# [What the task requires]
Gather each line in the entries that includes the string "figcaption".

(Collected data entries)

- Opening Delimiter -

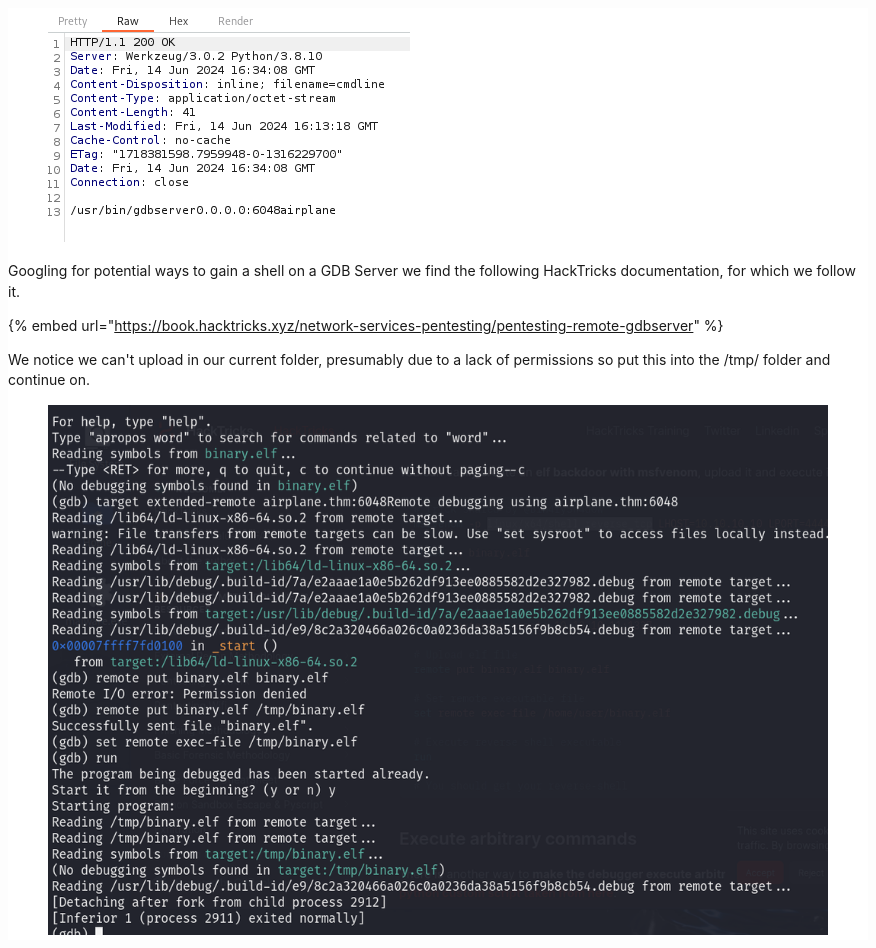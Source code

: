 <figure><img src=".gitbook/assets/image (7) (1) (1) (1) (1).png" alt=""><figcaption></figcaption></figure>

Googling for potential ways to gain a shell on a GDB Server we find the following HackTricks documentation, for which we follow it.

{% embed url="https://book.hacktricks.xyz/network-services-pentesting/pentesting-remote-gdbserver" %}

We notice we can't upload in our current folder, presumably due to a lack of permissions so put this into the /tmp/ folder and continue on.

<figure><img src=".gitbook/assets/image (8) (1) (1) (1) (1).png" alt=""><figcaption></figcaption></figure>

- Closing Delimiter -
- Opening Delimiter -

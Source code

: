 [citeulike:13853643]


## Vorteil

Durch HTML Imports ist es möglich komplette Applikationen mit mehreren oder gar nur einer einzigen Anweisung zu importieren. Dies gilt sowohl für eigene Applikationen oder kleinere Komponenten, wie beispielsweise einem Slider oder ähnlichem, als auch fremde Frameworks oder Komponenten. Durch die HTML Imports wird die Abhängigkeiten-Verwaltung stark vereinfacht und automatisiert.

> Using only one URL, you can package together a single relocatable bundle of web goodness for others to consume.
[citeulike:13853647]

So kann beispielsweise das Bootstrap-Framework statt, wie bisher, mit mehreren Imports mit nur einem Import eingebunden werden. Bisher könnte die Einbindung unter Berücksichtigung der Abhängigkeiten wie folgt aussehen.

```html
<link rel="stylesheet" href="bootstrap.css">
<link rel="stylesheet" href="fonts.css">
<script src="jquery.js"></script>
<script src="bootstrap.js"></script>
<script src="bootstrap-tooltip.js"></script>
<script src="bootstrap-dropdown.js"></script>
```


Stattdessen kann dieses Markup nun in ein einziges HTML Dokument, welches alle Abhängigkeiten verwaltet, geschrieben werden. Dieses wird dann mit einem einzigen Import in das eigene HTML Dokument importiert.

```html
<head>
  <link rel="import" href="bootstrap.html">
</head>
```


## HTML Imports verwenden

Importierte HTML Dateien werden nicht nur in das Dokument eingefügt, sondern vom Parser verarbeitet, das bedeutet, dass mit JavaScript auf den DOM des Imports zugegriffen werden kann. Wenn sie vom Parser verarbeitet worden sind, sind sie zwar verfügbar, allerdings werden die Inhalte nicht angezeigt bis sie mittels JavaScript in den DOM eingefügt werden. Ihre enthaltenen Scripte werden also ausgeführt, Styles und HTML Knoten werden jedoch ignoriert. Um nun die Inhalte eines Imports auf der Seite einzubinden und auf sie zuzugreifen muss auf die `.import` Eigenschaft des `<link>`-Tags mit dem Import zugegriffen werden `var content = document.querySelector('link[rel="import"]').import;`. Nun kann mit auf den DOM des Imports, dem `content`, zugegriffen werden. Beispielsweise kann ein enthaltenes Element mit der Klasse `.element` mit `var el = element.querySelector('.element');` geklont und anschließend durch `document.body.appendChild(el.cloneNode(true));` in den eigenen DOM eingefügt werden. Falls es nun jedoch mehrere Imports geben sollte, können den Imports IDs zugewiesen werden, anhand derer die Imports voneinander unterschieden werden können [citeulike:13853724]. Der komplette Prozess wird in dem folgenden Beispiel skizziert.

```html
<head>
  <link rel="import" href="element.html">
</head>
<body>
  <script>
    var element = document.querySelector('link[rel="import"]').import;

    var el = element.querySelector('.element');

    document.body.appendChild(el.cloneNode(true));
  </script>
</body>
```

- Closing Delimiter -
- Opening Delimiter -

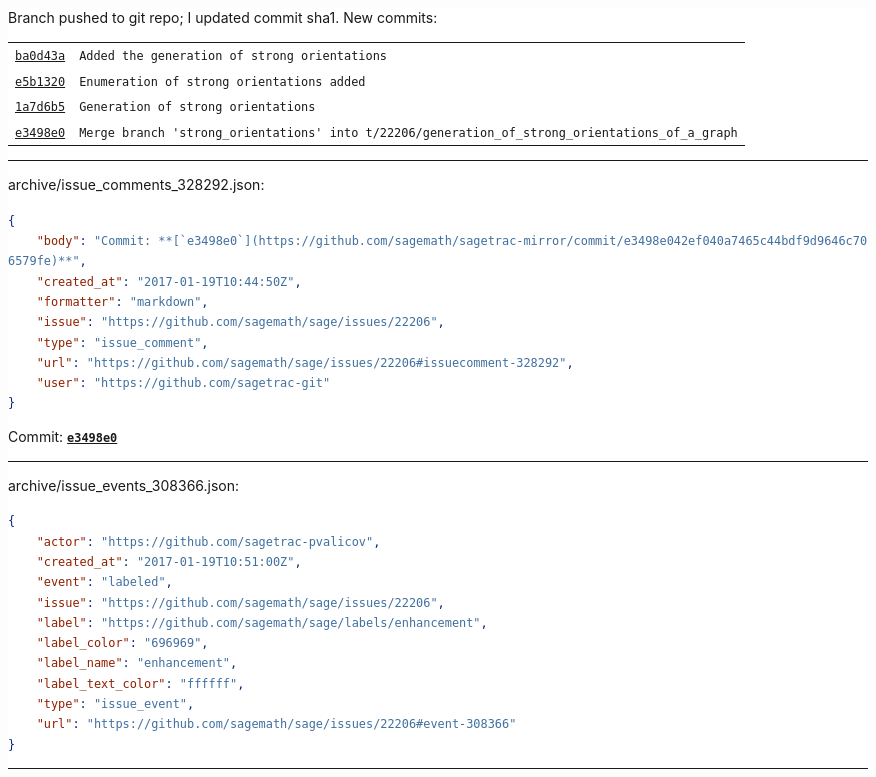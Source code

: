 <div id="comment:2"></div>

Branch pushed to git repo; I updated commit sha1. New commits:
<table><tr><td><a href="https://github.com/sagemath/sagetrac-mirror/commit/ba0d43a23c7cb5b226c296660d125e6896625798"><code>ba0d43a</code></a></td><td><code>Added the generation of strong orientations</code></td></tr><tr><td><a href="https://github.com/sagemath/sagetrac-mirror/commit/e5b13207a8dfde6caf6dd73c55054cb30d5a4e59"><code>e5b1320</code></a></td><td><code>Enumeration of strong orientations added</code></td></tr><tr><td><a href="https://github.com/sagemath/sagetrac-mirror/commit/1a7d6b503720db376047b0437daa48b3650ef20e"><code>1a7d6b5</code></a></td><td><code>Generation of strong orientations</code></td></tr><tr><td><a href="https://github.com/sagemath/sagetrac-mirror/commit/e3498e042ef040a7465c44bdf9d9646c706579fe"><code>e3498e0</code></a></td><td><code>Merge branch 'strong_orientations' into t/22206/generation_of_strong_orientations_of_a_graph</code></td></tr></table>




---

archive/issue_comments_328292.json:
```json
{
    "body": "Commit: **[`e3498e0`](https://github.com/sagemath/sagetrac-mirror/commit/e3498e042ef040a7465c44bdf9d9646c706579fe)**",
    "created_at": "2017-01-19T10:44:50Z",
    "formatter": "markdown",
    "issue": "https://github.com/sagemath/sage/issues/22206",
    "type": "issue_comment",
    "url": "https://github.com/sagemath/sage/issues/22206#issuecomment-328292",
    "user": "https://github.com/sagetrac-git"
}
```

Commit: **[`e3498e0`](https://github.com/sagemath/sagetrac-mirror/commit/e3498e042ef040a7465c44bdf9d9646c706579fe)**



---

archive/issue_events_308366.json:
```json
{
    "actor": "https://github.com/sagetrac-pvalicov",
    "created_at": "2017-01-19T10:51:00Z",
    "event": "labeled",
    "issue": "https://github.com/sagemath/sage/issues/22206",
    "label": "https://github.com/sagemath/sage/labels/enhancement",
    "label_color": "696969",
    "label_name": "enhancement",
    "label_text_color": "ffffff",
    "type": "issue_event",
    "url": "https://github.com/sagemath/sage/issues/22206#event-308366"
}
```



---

- Closing Delimiter -

# [Written reply]
: <figure><img src=".gitbook/assets/image (7) (1) (1) (1) (1).png" alt=""><figcaption></figcaption></figure>
<figure><img src=".gitbook/assets/image (8) (1) (1) (1) (1).png" alt=""><figcaption></figcaption></figure>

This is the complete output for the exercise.